Having an issue with Proton games locking up the whole system almost instantly in an old computer (Xeon X3440, 12gb DDR3, HD 7870 2gb, 240gb SSD) with Manjaro KDE. It only happens in GPU-intensive games in seconds or minutes after launch. I monitored the hardware with Mangohud, but it doesn’t show anything interesting at the time of crashing. I also enabled proton logs and checked journalctl, but seems that it doesn’t record anything relevant due to shutting down with the power button (as system gets completely unresponsive, SysRq or TTY aren’t working).
What I tried so far with no success:
Enabling/disabling swap file and OOM killer
Switching to X11 and Xfce
Downgrading the kernel (6.6 LTS, 5.15 LTS)
Disabling mangohud
Gamemode
Setting CPU governor to performance (CoreCtrl)
Allowing GPU to govern itself (CoreCtrl)
Disabling C-states, virtualization and other unrelated options in BIOS
Trying a different Proton version
It’s worth mentioning that this system behaves fine in Windows 10 and passes any CPU/memory stress test I throw at it. No OC is applied. I initially blamed the experimental amdgpu mode for GCN1, however I tried the HD 7870 in a second Linux PC (AM4-based) and it ran the same games completely fine. Games that are not as intensive also run fine in Linux on the older one. So, where should I look?
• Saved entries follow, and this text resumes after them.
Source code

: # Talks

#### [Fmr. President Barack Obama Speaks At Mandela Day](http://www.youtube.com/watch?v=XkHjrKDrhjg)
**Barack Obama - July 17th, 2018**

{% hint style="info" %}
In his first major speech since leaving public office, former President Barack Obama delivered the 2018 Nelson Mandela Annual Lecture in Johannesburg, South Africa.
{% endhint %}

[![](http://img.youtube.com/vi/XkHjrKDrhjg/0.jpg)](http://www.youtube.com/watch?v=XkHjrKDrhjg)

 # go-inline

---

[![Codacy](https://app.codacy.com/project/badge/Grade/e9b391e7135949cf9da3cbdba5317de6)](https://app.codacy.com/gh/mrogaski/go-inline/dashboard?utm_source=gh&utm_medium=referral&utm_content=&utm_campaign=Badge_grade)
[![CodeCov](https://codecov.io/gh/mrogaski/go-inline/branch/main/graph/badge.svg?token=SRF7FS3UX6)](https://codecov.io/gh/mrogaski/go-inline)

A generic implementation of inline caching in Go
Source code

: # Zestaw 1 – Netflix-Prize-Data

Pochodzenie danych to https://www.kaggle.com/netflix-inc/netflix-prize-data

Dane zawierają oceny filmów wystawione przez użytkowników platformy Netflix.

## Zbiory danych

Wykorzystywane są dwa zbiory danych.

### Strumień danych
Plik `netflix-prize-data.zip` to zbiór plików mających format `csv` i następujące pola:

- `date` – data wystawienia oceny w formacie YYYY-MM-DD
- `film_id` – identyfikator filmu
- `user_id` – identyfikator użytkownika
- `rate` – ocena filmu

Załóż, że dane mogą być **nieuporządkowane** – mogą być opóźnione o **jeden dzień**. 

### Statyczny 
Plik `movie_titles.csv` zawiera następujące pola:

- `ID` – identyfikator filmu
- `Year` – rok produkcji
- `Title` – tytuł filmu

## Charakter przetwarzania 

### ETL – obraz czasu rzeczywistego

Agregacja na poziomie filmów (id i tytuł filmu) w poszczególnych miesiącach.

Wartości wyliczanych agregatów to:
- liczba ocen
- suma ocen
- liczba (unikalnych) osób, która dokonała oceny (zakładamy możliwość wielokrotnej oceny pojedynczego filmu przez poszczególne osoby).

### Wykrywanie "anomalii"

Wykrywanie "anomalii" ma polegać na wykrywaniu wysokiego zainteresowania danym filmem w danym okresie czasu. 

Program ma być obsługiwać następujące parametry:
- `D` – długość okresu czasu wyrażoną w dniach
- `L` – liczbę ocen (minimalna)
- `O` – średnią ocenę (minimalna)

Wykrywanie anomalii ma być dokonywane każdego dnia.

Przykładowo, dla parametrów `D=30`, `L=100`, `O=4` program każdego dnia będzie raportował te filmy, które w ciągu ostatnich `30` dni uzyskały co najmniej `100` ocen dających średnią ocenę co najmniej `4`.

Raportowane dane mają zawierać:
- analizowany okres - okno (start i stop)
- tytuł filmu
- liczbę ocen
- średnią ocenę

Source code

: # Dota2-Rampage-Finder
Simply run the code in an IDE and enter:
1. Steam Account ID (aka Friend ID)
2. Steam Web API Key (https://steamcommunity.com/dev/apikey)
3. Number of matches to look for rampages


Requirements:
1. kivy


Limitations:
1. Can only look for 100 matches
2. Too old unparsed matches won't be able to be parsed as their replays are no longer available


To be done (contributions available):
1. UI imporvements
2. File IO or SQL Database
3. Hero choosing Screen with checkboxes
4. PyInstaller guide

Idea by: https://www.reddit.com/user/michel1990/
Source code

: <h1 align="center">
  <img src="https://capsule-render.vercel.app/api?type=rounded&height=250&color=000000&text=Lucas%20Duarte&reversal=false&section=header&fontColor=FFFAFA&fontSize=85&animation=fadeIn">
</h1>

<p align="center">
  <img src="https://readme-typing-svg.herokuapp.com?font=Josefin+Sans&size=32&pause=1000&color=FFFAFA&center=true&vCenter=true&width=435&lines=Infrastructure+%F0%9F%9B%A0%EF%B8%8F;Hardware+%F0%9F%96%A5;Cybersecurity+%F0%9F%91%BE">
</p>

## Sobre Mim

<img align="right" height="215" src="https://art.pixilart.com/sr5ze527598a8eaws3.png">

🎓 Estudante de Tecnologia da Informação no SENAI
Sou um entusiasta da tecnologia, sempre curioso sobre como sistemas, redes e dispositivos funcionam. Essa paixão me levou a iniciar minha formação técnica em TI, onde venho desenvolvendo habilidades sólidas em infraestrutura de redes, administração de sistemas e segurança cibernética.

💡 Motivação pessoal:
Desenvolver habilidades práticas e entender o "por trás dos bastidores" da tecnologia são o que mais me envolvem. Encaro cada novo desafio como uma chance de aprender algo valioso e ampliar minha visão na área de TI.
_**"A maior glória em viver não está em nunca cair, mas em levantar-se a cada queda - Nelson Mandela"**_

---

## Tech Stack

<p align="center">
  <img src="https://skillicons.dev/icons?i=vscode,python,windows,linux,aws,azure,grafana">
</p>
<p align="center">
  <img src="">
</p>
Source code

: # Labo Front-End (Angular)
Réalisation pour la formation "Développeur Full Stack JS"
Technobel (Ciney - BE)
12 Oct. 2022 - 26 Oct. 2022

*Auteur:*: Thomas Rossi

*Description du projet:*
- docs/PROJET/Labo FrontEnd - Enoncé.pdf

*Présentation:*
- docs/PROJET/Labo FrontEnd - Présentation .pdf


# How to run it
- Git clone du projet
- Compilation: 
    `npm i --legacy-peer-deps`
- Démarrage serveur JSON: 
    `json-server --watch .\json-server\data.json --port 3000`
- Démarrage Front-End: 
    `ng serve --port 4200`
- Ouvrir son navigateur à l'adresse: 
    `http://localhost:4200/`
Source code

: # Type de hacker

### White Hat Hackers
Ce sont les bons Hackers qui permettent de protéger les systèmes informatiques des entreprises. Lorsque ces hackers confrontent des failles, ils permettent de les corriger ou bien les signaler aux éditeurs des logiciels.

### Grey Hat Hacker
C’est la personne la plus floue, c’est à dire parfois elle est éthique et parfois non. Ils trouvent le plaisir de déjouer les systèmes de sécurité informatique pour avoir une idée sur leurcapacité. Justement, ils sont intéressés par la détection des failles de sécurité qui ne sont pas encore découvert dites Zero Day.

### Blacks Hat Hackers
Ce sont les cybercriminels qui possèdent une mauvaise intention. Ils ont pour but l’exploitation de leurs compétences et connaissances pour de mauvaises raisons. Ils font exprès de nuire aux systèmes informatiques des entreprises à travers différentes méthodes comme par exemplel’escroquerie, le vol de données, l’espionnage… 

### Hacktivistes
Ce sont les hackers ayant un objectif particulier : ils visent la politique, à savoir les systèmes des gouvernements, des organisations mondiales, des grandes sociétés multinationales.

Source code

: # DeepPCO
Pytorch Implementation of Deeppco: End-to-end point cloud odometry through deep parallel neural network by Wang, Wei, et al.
Are your keyboard LED’s blinking while your system is frozen?
When you confirm the temps from your GPU/CPU are fine and since your GPU works flawless on the AM4 system.
For me it looks Reducing Mhz (or rise Vcore) on your Xenon CPU could solve this problem. Btw. its better to play with Mhz before you adjust Vcore, specially adjusting Vcore can damage your hardware… so its important to know what you doing.
No, keyboard stays on as usual (options like caps lock are unresponsive though).
GPU/CPU temps are fine and below 70C, trivial ones like VRM and chipset included. It had a stable (or so I thought) overclock to 4ghz before, so when I got the first crashes in Linux it was the first thing that I reverted to factory (reset the CMOS as well to be sure). Booted to a Windows livecd and ran OCCT for an hour as well, couldn’t get it to crash. The only remotely relevant thing I’ve seen in journalctl in all of my attempts was:
amdgpu: Disabling VM faults because of PRT request!
I’ve also attempted decreasing GTT from 6GB to 3GB, no success again. Same with Vcore, I even ran it at 1.4V (which is fine for these 45nm chips).
Its also maybe worth checking your GPU Hotspot temp… i had a problem in the past where high demanding games was crashing, while my GPU Cores had okayish temps around 71-74°, but the GPU Hotspot had 104-110°.
I also could play less demanding games stable (but my GPU vents going crazy from time to time, like a emergency state). Anyways, long story short, i fixed it with replacing Heat paste on my GPU Core.
After i was done my GPU Core shows identical Temps ~73°, but my Hotspot went down from ~108° to ~84° and my 2080Ti was no longer crashing.
CPU was found to be the culprit, although it’s a very unusual case because pretty much the only scenario where it consistently causes issues is Linux gaming with Wine and DXVK. Replacing it with a different one solved the problem entirely.
I attempted that as well, even went as far as running it at 2.1ghz with 1.35 vcore or using a single rank RAM kit to reduce the stress on IMC. No luck. Whatever problem it is, it seems unusually hard to trace. Debugging with DXVK may shine some light on it but I never really got anything meaningful out of the logs.